## ASSIGNMENT
Check each line of the data below for the word "July", then extract the ones that have it.

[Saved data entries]
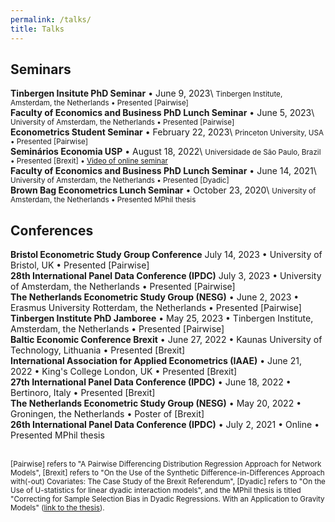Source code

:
 ```yaml
---
permalink: /talks/
title: Talks
---
```


## Seminars

**Tinbergen Insitute PhD Seminar** &bull; June 9, 2023\ <small>Tinbergen Institute, Amsterdam, the Netherlands &bull; Presented [Pairwise]</small>\
**Faculty of Economics and Business PhD Lunch Seminar** &bull; June 5, 2023\ <small>University of Amsterdam, the Netherlands &bull; Presented [Pairwise]</small>\
**Econometrics Student Seminar** &bull; February 22, 2023\ <small>Princeton University, USA &bull; Presented [Pairwise]</small>\
**Seminários Economia USP** &bull; August 18, 2022\ <small>Universidade de São Paulo, Brazil &bull; Presented [Brexit] &bull; [Video of online seminar](https://www.youtube.com/watch?v=ukQQ7CLO6bI)</small>\
**Faculty of Economics and Business PhD Lunch Seminar** &bull; June 14, 2021\ <small>University of Amsterdam, the Netherlands &bull; Presented [Dyadic]</small>\
**Brown Bag Econometrics Lunch Seminar** &bull; October 23, 2020\ <small>University of Amsterdam, the Netherlands &bull; Presented MPhil thesis</small>

## Conferences

**Bristol Econometric Study Group Conference** July 14, 2023 &bull; University of Bristol, UK &bull; Presented [Pairwise]\
**28th International Panel Data Conference (IPDC)** July 3, 2023 &bull; University of Amsterdam, the Netherlands &bull; Presented [Pairwise]\
**The Netherlands Econometric Study Group (NESG)** &bull; June 2, 2023 &bull; Erasmus University Rotterdam, the Netherlands &bull; Presented [Pairwise]\
**Tinbergen Institute PhD Jamboree** &bull; May 25, 2023 &bull; Tinbergen Institute, Amsterdam, the Netherlands &bull; Presented [Pairwise]\
**Baltic Economic Conference Brexit** &bull; June 27, 2022 &bull; Kaunas University of Technology, Lithuania &bull; Presented [Brexit]\
**International Association for Applied Econometrics (IAAE)** &bull; June 21, 2022 &bull; King's College London, UK &bull; Presented [Brexit]\
**27th International Panel Data Conference (IPDC)** &bull; June 18, 2022 &bull; Bertinoro, Italy &bull;  Presented [Brexit]\
**The Netherlands Econometric Study Group (NESG)** &bull; May 20, 2022 &bull; Groningen, the Netherlands &bull; Poster of [Brexit]\
**26th International Panel Data Conference (IPDC)** &bull; July 2, 2021 &bull; Online &bull; Presented MPhil thesis\
<br>

<small>[Pairwise] refers to "A Pairwise Differencing Distribution Regression Approach for Network Models", [Brexit] refers to "On the Use of the Synthetic Difference-in-Differences Approach with(-out) Covariates: The Case Study of the Brexit Referendum", [Dyadic] refers to "On the Use of U-statistics for linear dyadic interaction models", and the MPhil thesis is titled "Correcting for Sample Selection Bias in Dyadic Regressions. With an Application to Gravity Models" ([link to the thesis](http://gabrielaszini.github.io/files/paper_correcting_sample_selection_dyadic.pdf)).</small>
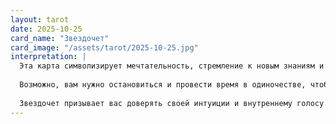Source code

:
 ```yaml
---
layout: tarot
date: 2025-10-25
card_name: "Звездочет"
card_image: "/assets/tarot/2025-10-25.jpg"
interpretation: |
  Эта карта символизирует мечтательность, стремление к новым знаниям и глубокое понимание вселенной. Звездочет на этой карте, задумчиво смотрящий на звезды, погружен в размышления о будущем и возможностях, которые открываются перед ним. Сегодня вы можете почувствовать это желание исследовать неизведанные горизонты вашей жизни. Возможно, стоит обратить внимание на ваши мечты и амбиции — они могут привести к важным открытиям.
  
  Возможно, вам нужно остановиться и провести время в одиночестве, чтобы вникнуть в свою внутреннюю природу. Этот день подходит для созерцания — как внешнего, так и внутреннего. Задумайтесь о своих желаниях и целях, возможно, настало время для их осуществления. При этом, не бойтесь мечтать о чем-то большем; звезды — это ваш предел.
  
  Звездочет призывает вас доверять своей интуиции и внутреннему голосу. Вдохновение может прийти в самых неожиданных формах. Прислушивайтесь к себе и смотрите на знаки, которые посылает вам мир. Этот день обещает быть полным обещаний и новых начинаний, если вы откроете свою душу для перемен.
---
```

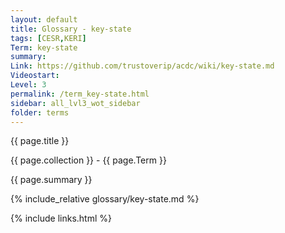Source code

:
 ```yaml
---
layout: default
title: Glossary - key-state
tags: [CESR,KERI]
Term: key-state
summary: 
Link: https://github.com/trustoverip/acdc/wiki/key-state.md
Videostart: 
Level: 3
permalink: /term_key-state.html
sidebar: all_lvl3_wot_sidebar
folder: terms
---
```


{{ page.title }}

{{ page.collection }} - {{ page.Term }}

   {{ page.summary }}

{% include_relative glossary/key-state.md %}

 {% include links.html %} 
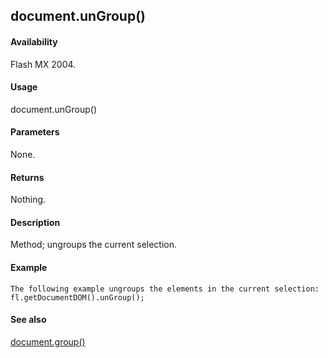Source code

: ## document.unGroup()

#### Availability

Flash MX 2004.

#### Usage

document.unGroup()

#### Parameters

None.

#### Returns

Nothing.

#### Description

Method; ungroups the current selection.

#### Example

```
The following example ungroups the elements in the current selection:
fl.getDocumentDOM().unGroup();

```
#### See also

[document.group()](#_bookmark220)
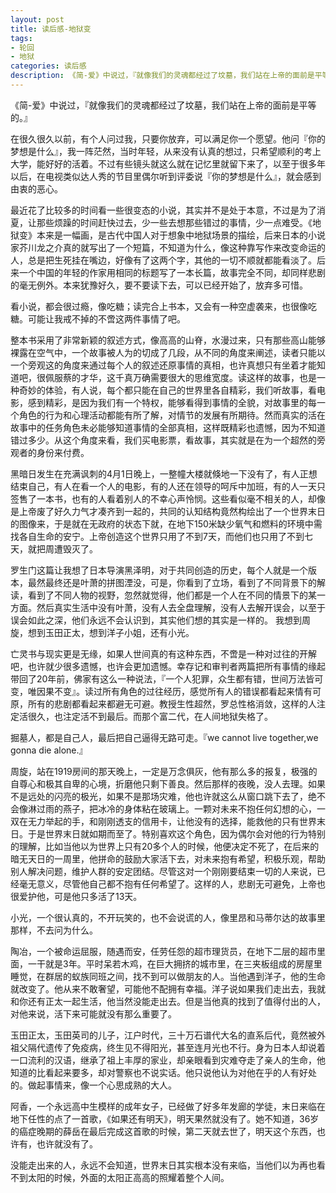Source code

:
 ```yaml
---
layout: post
title: 读后感-地狱变
tags:
- 轮回
- 地狱
categories: 读后感
description: 《简-爱》中说过，『就像我们的灵魂都经过了坟墓，我们站在上帝的面前是平等的。』 
---
```

《简-爱》中说过，『就像我们的灵魂都经过了坟墓，我们站在上帝的面前是平等的。』 

在很久很久以前，有个人问过我，只要你放弃，可以满足你一个愿望。他问『你的梦想是什么』，我一阵茫然，当时年轻，从来没有认真的想过，只希望顺利的考上大学，能好好的活着。不过有些镜头就这么就在记忆里就留下来了，以至于很多年以后，在电视类似达人秀的节目里偶尔听到评委说『你的梦想是什么』，就会感到由衷的恶心。 

最近花了比较多的时间看一些很变态的小说，其实并不是处于本意，不过是为了消夏，让那些烦躁的时间赶快过去，少一些去想那些错过的事情，少一点难受。《地狱变》本来是一幅画，是古代中国人对于想象中地狱场景的描绘，后来日本的小说家芥川龙之介真的就写出了一个短篇，不知道为什么，像这种靠写作来改变命运的人，总是把生死挂在嘴边，好像有了这两个字，其他的一切不顺就都能看淡了。后来一个中国的年轻的作家用相同的标题写了一本长篇，故事完全不同，却同样悲剧的毫无例外。本来犹豫好久，要不要读下去，可以已经开始了，放弃多可惜。 

看小说，都会很过瘾，像吃糖；读完合上书本，又会有一种空虚袭来，也很像吃糖。可能让我戒不掉的不啻这两件事情了吧。 

整本书采用了非常新颖的叙述方式，像高高的山脊，水漫过来，只有那些高山能够裸露在空气中，一个故事被人为的切成了几段，从不同的角度来阐述，读者只能以一个旁观这的角度来通过每个人的叙述还原事情的真相，也许真想只有坐着才能知道吧，很佩服蔡的才华，这千真万确需要很大的思维宽度。读这样的故事，也是一种奇妙的体验，有人说，每个都只能在自己的世界里各自精彩，我们听故事，看电影，感到精彩，是因为我们有一个特权，能够看得到事情的全貌，对故事里的每一个角色的行为和心理活动都能有所了解，对情节的发展有所期待。然而真实的活在故事中的任务角色未必能够知道事情的全部真相，这样既精彩也遗憾，因为不知道错过多少。从这个角度来看，我们买电影票，看故事，其实就是在为一个超然的旁观者的身份来付费。 

黑暗日发生在充满讽刺的4月1日晚上，一整幢大楼就倏地一下没有了，有人正想结束自己，有人在看一个人的电影，有的人还在领导的呵斥中加班，有的人一天只签售了一本书，也有的人看着别人的不幸心声怜悯。这些看似毫不相关的人，却像是上帝废了好久力气才凑齐到一起的，共同的认知结构竟然构绘出了一个世界末日的图像来，于是就在无政府的状态下就，在地下150米缺少氧气和燃料的环境中需找各自生命的安宁。上帝创造这个世界只用了不到7天，而他们也只用了不到七天，就把周遭毁灭了。 

罗生门这篇让我想了日本导演黑泽明，对于共同创造的历史，每个人就是一个版本，最然最终还是叶萧的拼图湮没，可是，你看到了立场，看到了不同背景下的解读，看到了不同人物的视野，忽然就觉得，他们都是一个人在不同的情景下的某一方面。然后真实生活中没有叶萧，没有人去全盘理解，没有人去解开误会，以至于误会如此之深，他们永远不会认识到，其实他们想的其实是一样的。 我想到周旋，想到玉田正太，想到洋子小姐，还有小光。 

亡灵书与现实更是无缘，如果人世间真的有这种东西，不啻是一种对过往的开解吧，也许就少很多遗憾，也许会更加遗憾。幸存记和审判者两篇把所有事情的缘起带回了20年前，佛家有这么一种说法，『一个人犯罪，众生都有错，世间万法皆可变，唯因果不变』。读过所有角色的过往经历，感觉所有人的错误都看起来情有可原，所有的悲剧都看起来都避无可避。教授生性超然，罗总性格消敛，这样的人注定活很久，也注定活不到最后。而那个富二代，在人间地狱失格了。 

掘墓人，都是自己人，最后把自己逼得无路可走。『we cannot live together,we gonna die alone.』 

周旋，站在1919房间的那天晚上，一定是万念俱灰，他有那么多的报复，极强的自尊心和极其自卑的心境，折磨他只剩下善良。然后那样的夜晚，没人去理。如果不是远处的闪亮的极光，如果不是那场灾难，他也许就这么从窗口跳下去了，绝不会像淋过雨的燕子，把冰冷的身体粘在玻璃上。一颗对未来不抱任何幻想的心，一双在无力举起的手，和刚刚透支的信用卡，让他没有的选择，能救他的只有世界末日。于是世界末日就如期而至了。特别喜欢这个角色，因为偶尔会对他的行为特别的理解，比如当他以为世界上只有20多个人的时候，他便决定不死了，在后来的暗无天日的一周里，他拼命的鼓励大家活下去，对未来抱有希望，积极乐观，帮助别人解决问题，维护人群的安定团结。尽管这对一个刚刚要结束一切的人来说，已经毫无意义，尽管他自己都不抱有任何希望了。这样的人，悲剧无可避免，上帝也很爱护他，可是他只多活了13天。 

小光，一个很认真的，不开玩笑的，也不会说谎的人，像里昂和马蒂尔达的故事里那样，不去问为什么。 

陶冶，一个被命运屈服，随遇而安，任劳任怨的超市理货员，在地下二层的超市里面，一干就是3年。平时呆若木鸡，在巨大拥挤的城市里，在三夹板组成的房屋里睡觉，在群居的蚁族同班之间，找不到可以做朋友的人。当他遇到洋子，他的生命就改变了。他从来不敢奢望，可能他不配拥有幸福。洋子说如果我们走出去，我就和你还有正太一起生活，他当然没能走出去。但是当他真的找到了值得付出的人，对他来说，活下来可能就没有那么重要了。 

玉田正太，玉田英司的儿子，江户时代，三十万石谱代大名的直系后代，竟然被外祖父隔代遗传了免疫病，终生见不得阳光，甚至连月光也不行。身为日本人却说着一口流利的汉语，继承了祖上丰厚的家业，却亲眼看到灾难夺走了亲人的生命，他知道的比看起来要多，却对警察也不说实话。他只说他认为对他在乎的人有好处的。做起事情来，像一个心思成熟的大人。 

阿香，一个永远高中生模样的成年女子，已经做了好多年发廊的学徒，末日来临在地下任性的点了一首歌，《如果还有明天》，明天果然就没有了。她不知道，36岁的癌症晚期的薛岳在最后完成这首歌的时候，第二天就去世了，明天这个东西，也许有，也许就没有了。 

没能走出来的人，永远不会知道，世界末日其实根本没有来临，当他们以为再也看不到太阳的时候，外面的太阳正高高的照耀着整个人间。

## THE COMPLETED TASK
**Bristol Econometric Study Group Conference** July 14, 2023 &bull; University of Bristol, UK &bull; Presented [Pairwise]\
**28th International Panel Data Conference (IPDC)** July 3, 2023 &bull; University of Amsterdam, the Netherlands &bull; Presented [Pairwise]\
**26th International Panel Data Conference (IPDC)** &bull; July 2, 2021 &bull; Online &bull; Presented MPhil thesis\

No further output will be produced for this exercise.